Retype every line of the data below, starting with the first and ending with the line that contains "Window resizing sucks", but leave out the pictures.

- Opening Delimiter -

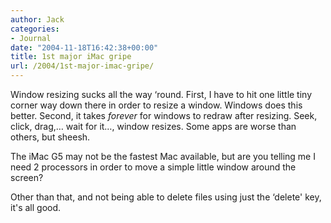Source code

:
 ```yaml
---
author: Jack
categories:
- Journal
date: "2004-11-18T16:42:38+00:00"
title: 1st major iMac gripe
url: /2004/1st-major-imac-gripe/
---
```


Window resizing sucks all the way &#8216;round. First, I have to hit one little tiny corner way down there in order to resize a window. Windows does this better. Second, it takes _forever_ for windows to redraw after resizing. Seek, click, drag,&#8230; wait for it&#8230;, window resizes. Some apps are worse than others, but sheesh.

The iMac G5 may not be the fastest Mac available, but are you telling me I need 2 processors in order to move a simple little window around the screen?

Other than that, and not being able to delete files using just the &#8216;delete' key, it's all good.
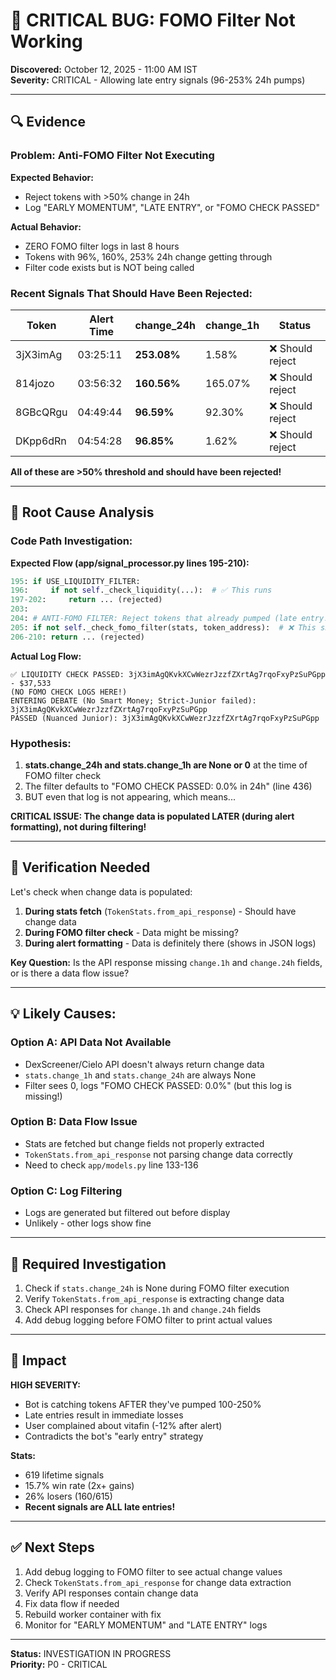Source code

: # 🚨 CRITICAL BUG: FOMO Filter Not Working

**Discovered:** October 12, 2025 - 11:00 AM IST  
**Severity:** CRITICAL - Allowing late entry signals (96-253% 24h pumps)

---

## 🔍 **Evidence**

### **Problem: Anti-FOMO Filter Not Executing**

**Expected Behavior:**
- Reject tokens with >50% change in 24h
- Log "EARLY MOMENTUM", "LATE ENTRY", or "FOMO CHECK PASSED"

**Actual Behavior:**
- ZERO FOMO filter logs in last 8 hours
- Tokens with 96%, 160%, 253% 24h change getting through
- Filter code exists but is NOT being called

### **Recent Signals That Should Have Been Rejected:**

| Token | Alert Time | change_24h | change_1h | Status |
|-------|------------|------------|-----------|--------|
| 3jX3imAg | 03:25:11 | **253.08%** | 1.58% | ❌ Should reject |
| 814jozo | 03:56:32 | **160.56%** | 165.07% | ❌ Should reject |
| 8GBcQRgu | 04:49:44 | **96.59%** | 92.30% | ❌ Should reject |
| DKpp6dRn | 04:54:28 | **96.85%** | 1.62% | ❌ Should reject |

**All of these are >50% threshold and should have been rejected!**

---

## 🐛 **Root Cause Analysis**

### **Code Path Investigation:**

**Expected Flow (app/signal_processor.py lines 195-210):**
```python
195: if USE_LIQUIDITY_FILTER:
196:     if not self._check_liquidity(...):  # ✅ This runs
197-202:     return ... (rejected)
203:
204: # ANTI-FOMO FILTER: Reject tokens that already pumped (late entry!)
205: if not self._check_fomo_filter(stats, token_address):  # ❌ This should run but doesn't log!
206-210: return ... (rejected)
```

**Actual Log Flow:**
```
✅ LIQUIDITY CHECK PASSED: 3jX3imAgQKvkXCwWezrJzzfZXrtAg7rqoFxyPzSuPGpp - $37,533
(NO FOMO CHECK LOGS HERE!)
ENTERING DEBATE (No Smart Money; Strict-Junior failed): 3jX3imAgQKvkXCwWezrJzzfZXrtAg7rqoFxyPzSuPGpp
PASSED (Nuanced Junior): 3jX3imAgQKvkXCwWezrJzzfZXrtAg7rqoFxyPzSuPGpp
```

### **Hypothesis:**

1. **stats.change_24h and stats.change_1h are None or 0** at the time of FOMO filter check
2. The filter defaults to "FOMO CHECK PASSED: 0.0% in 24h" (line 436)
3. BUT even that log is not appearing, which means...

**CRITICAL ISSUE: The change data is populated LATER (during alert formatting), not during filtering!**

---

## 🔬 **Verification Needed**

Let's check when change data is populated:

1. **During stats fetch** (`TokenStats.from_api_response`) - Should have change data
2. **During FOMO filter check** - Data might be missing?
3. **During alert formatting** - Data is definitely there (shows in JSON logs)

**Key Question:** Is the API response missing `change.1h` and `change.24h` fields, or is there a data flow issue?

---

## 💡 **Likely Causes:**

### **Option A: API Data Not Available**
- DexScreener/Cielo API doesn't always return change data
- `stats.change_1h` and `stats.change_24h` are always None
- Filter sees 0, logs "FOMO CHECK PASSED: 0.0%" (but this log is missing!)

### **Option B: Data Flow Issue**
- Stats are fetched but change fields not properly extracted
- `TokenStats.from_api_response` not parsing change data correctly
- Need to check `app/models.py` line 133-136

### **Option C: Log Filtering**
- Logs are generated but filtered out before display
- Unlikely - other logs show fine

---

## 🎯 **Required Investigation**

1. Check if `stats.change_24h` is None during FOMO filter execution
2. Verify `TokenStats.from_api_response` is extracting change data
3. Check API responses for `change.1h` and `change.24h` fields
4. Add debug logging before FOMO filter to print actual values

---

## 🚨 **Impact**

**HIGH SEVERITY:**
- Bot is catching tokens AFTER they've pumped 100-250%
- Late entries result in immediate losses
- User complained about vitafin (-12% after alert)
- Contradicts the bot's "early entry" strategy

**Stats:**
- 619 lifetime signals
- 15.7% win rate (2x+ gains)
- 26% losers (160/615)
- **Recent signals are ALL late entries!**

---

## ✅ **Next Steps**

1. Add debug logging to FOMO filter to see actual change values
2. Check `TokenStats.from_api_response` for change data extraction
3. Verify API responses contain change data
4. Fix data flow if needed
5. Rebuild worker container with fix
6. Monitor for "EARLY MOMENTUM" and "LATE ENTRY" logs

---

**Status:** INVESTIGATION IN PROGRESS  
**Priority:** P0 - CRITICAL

- Closing Delimiter -

Output below:
Source code

:
 ```yaml
---
author: Jack
categories:
- Journal
date: "2004-11-18T16:42:38+00:00"
title: 1st major iMac gripe
url: /2004/1st-major-imac-gripe/
---
```


Window resizing sucks all the way &#8216;round. First, I have to hit one little tiny corner way down there in order to resize a window. Windows does this better. Second, it takes _forever_ for windows to redraw after resizing. Seek, click, drag,&#8230; wait for it&#8230;, window resizes. Some apps are worse than others, but sheesh.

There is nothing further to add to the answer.